I got into work and forgot all about it. Then I went out at lunch time and in the queue at the post office and the queue at the sandwich shop, I felt it happening again. Obviously just one of those days. I scurried back to work to hide away from my neurotic feelings, because I had heaps of work to get done, and because it was a bitter, yellow-skied, mid-winter day.
[I have to pause at this point to tell you that the Grumpyberry Canberra abode was perfect in winter: it faced north and had huge windows that filled it with sunshine and warmth. What it didn’t have was very nice carpet. There was the off-white disco seduction shagpile in the living area and the mission brown nylon horror in our bedroom. We kind of got used to it and never bothered replacing it. But, oh those north facing windows, and the glorious winter sunshine! It was on one of those sunny wintry days, the day before the bus stop incident, that I’d suddenly felt in need of a little lie down. I didn’t want to sleep, so I grabbed my hairbrush and lay on the bed doing quite a thorough job of removing all the hair from it. Then, deciding I really did want a snooze, and being a lazy wench, I rolled all the hair I’d collected into a ball and dropped it onto the carpet beside the bed.]
Anyway.
Back at work it was a super duper busy afternoon, spent hunched and tensed over the keyboard. Finally I finished whatever I was working on, stretched my arms above my head and my legs out in front of me. That’s when I saw it. The hairball I’d so idly dropped on the floor the afternoon before, had blended perfectly with the grim brown bedroom carpet. I’d forgotten about it after my snooze, and naturally didn’t see it subsequently. Then that morning as I sat on the bed, dragging my stockings on, the hosiery had neatly scooped the hairball up and lodged it on my calf, where it had been sitting, trapped all day, like a mutant mole.

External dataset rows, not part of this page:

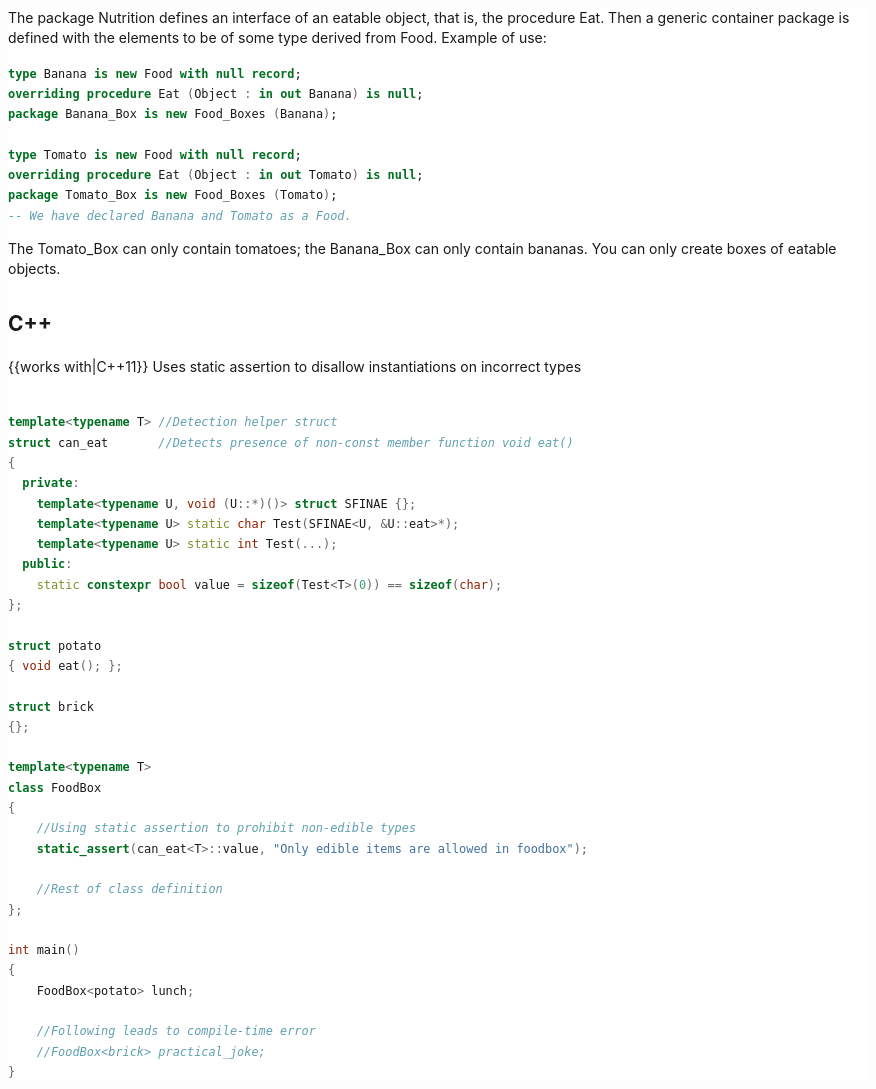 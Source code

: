 The package Nutrition defines an interface of an eatable object, that is, the procedure Eat. Then a generic container package is defined with the elements to be of some type derived from Food. Example of use:

```ada
type Banana is new Food with null record;
overriding procedure Eat (Object : in out Banana) is null;
package Banana_Box is new Food_Boxes (Banana);

type Tomato is new Food with null record;
overriding procedure Eat (Object : in out Tomato) is null;
package Tomato_Box is new Food_Boxes (Tomato);
-- We have declared Banana and Tomato as a Food.
```

The Tomato_Box can only contain tomatoes; the Banana_Box can only contain bananas. You can only create boxes of eatable objects.


## C++

{{works with|C++11}}
Uses static assertion to disallow instantiations on incorrect types

```c++

template<typename T> //Detection helper struct
struct can_eat       //Detects presence of non-const member function void eat()
{
  private:
    template<typename U, void (U::*)()> struct SFINAE {};
    template<typename U> static char Test(SFINAE<U, &U::eat>*);
    template<typename U> static int Test(...);
  public:
    static constexpr bool value = sizeof(Test<T>(0)) == sizeof(char);
};

struct potato
{ void eat(); };

struct brick
{};

template<typename T>
class FoodBox
{
    //Using static assertion to prohibit non-edible types
    static_assert(can_eat<T>::value, "Only edible items are allowed in foodbox");

    //Rest of class definition
};

int main()
{
    FoodBox<potato> lunch;

    //Following leads to compile-time error
    //FoodBox<brick> practical_joke;
}
```
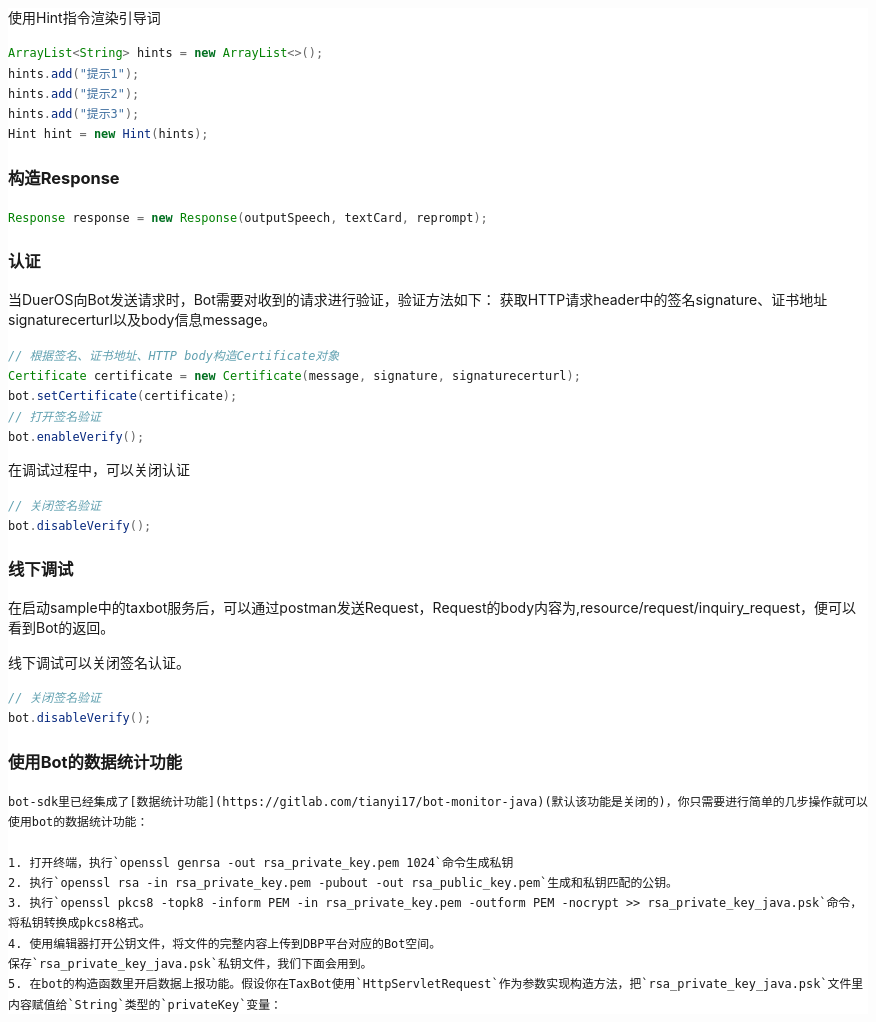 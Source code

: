 使用Hint指令渲染引导词

```java
ArrayList<String> hints = new ArrayList<>();
hints.add("提示1");
hints.add("提示2");
hints.add("提示3");
Hint hint = new Hint(hints);
```

### 构造Response

```java
Response response = new Response(outputSpeech, textCard, reprompt);
```

### 认证

当DuerOS向Bot发送请求时，Bot需要对收到的请求进行验证，验证方法如下：
获取HTTP请求header中的签名signature、证书地址signaturecerturl以及body信息message。

```java
// 根据签名、证书地址、HTTP body构造Certificate对象
Certificate certificate = new Certificate(message, signature, signaturecerturl);
bot.setCertificate(certificate);
// 打开签名验证
bot.enableVerify();
```

在调试过程中，可以关闭认证

```java
// 关闭签名验证
bot.disableVerify();
```

### 线下调试

在启动sample中的taxbot服务后，可以通过postman发送Request，Request的body内容为,resource/request/inquiry_request，便可以看到Bot的返回。

线下调试可以关闭签名认证。

```java
// 关闭签名验证
bot.disableVerify();
```

### 使用Bot的数据统计功能
    bot-sdk里已经集成了[数据统计功能](https://gitlab.com/tianyi17/bot-monitor-java)(默认该功能是关闭的)，你只需要进行简单的几步操作就可以使用bot的数据统计功能：

    1. 打开终端，执行`openssl genrsa -out rsa_private_key.pem 1024`命令生成私钥
    2. 执行`openssl rsa -in rsa_private_key.pem -pubout -out rsa_public_key.pem`生成和私钥匹配的公钥。
    3. 执行`openssl pkcs8 -topk8 -inform PEM -in rsa_private_key.pem -outform PEM -nocrypt >> rsa_private_key_java.psk`命令，将私钥转换成pkcs8格式。
    4. 使用编辑器打开公钥文件，将文件的完整内容上传到DBP平台对应的Bot空间。
    保存`rsa_private_key_java.psk`私钥文件，我们下面会用到。
    5. 在bot的构造函数里开启数据上报功能。假设你在TaxBot使用`HttpServletRequest`作为参数实现构造方法，把`rsa_private_key_java.psk`文件里内容赋值给`String`类型的`privateKey`变量：
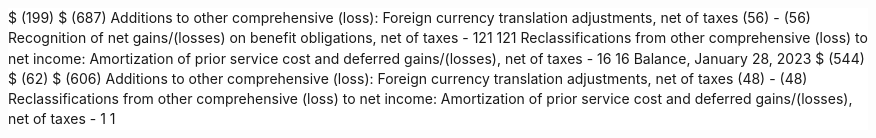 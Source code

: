 <td>$ (199) $</td>
<td>(687)</td>
</tr>
<tr>
<td>Additions to other comprehensive (loss):</td>
<td></td>
<td></td>
<td></td>
</tr>
<tr>
<td>Foreign currency translation adjustments, net of taxes</td>
<td>(56)</td>
<td>-</td>
<td>(56)</td>
</tr>
<tr>
<td>Recognition of net gains/(losses) on benefit obligations, net of taxes</td>
<td>-</td>
<td>121</td>
<td>121</td>
</tr>
<tr>
<td>Reclassifications from other comprehensive (loss) to net income:</td>
<td></td>
<td></td>
<td></td>
</tr>
<tr>
<td>Amortization of prior service cost and deferred gains/(losses), net of taxes</td>
<td>-</td>
<td>16</td>
<td>16</td>
</tr>
<tr>
<td>Balance, January 28, 2023</td>
<td>$ (544)</td>
<td>$ (62) $</td>
<td>(606)</td>
</tr>
<tr>
<td>Additions to other comprehensive (loss):</td>
<td></td>
<td></td>
<td></td>
</tr>
<tr>
<td>Foreign currency translation adjustments, net of taxes</td>
<td>(48)</td>
<td>-</td>
<td>(48)</td>
</tr>
<tr>
<td>Reclassifications from other comprehensive (loss) to net income:</td>
<td></td>
<td></td>
<td></td>
</tr>
<tr>
<td>Amortization of prior service cost and deferred gains/(losses), net of taxes</td>
<td>-</td>
<td>1</td>
<td>1</td>
</tr>
<tr> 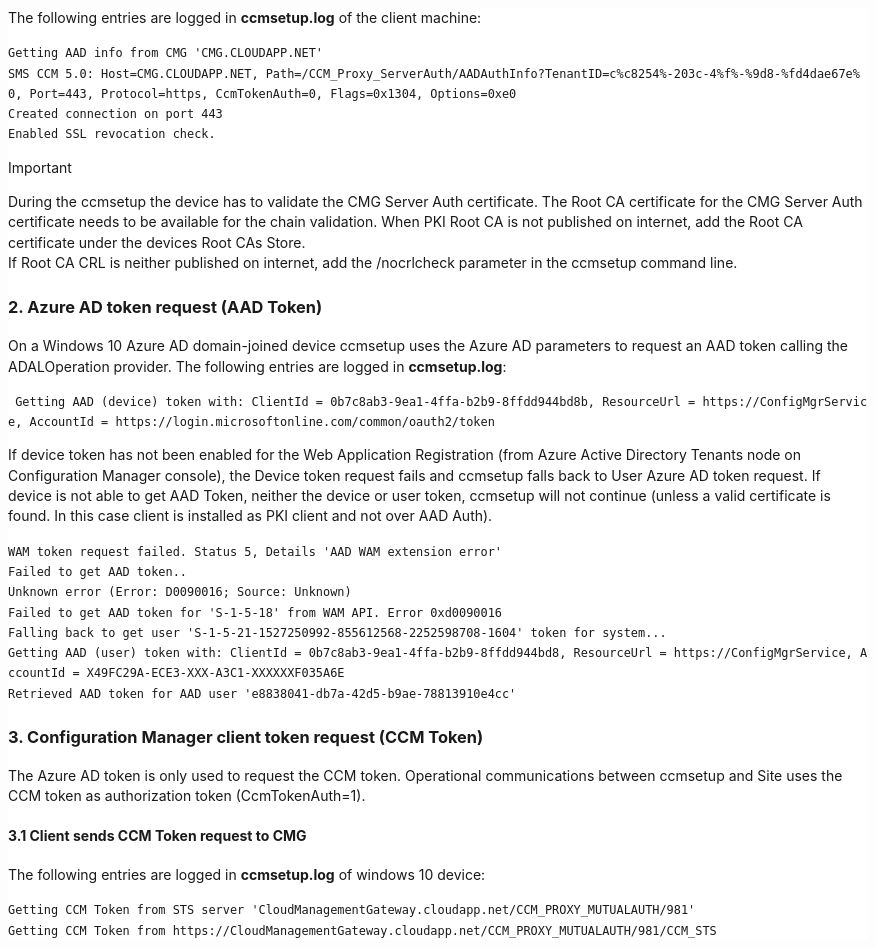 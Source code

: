 The following entries are logged in **ccmsetup.log** of the client machine:
   ```log
   Getting AAD info from CMG 'CMG.CLOUDAPP.NET'
   SMS CCM 5.0: Host=CMG.CLOUDAPP.NET, Path=/CCM_Proxy_ServerAuth/AADAuthInfo?TenantID=c%c8254%-203c-4%f%-%9d8-%fd4dae67e%0, Port=443, Protocol=https, CcmTokenAuth=0, Flags=0x1304, Options=0xe0
   Created connection on port 443
   Enabled SSL revocation check.
   ```

> [!IMPORTANT]
> During the ccmsetup the device has to validate the CMG Server Auth certificate. The Root CA certificate for the CMG Server Auth certificate needs to be available for the chain validation. When PKI Root CA is not published on internet, add the Root CA certificate under the devices Root CAs Store.  
> If Root CA CRL is neither published on internet, add the /nocrlcheck parameter in the ccmsetup command line.

### 2. Azure AD token request (AAD Token)

On a Windows 10 Azure AD domain-joined device ccmsetup uses the Azure AD parameters to request an AAD token calling the ADALOperation provider. The following entries are logged in **ccmsetup.log**:

   ``` Log
    Getting AAD (device) token with: ClientId = 0b7c8ab3-9ea1-4ffa-b2b9-8ffdd944bd8b, ResourceUrl = https://ConfigMgrService, AccountId = https://login.microsoftonline.com/common/oauth2/token
   ```

If device token has not been enabled for the Web Application Registration (from Azure Active Directory Tenants node on Configuration Manager console), the Device token request fails and ccmsetup falls back to User Azure AD token request. If device is not able to get AAD Token, neither the device or user token, ccmsetup will not continue (unless a valid certificate is found. In this case client is installed as PKI client and not over AAD Auth).

   ``` Log
   WAM token request failed. Status 5, Details 'AAD WAM extension error'
   Failed to get AAD token..
   Unknown error (Error: D0090016; Source: Unknown)
   Failed to get AAD token for 'S-1-5-18' from WAM API. Error 0xd0090016
   Falling back to get user 'S-1-5-21-1527250992-855612568-2252598708-1604' token for system...
   Getting AAD (user) token with: ClientId = 0b7c8ab3-9ea1-4ffa-b2b9-8ffdd944bd8, ResourceUrl = https://ConfigMgrService, AccountId = X49FC29A-ECE3-XXX-A3C1-XXXXXXF035A6E
   Retrieved AAD token for AAD user 'e8838041-db7a-42d5-b9ae-78813910e4cc'
  ```

### 3. Configuration Manager client token request (CCM Token)

The Azure AD token is only used to request the CCM token. Operational communications between ccmsetup and Site uses the CCM token as authorization token (CcmTokenAuth=1).

#### 3.1 Client sends CCM Token request to CMG

The following entries are logged in **ccmsetup.log** of windows 10 device:

   ``` Log
   Getting CCM Token from STS server 'CloudManagementGateway.cloudapp.net/CCM_PROXY_MUTUALAUTH/981'
   Getting CCM Token from https://CloudManagementGateway.cloudapp.net/CCM_PROXY_MUTUALAUTH/981/CCM_STS
   ```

I hadn’t imagined the giggles and whispers. I was a walking sideshow!
Unfortunately, I hadn’t yet heard of Jim Rose or I may have been tempted to run away and join the circus. And I tell you what, after wrestling those skin-tight stockings off, removing the offending growth, and cajoling my body back into them, I certainly could have demonstrated my acrobatic skills.
Before you mention it, it’s not like the hair would have counted for anything in the circus audition: give any woman enough years on earth, and she’ll eventually grow an excess of that in all the wrong places.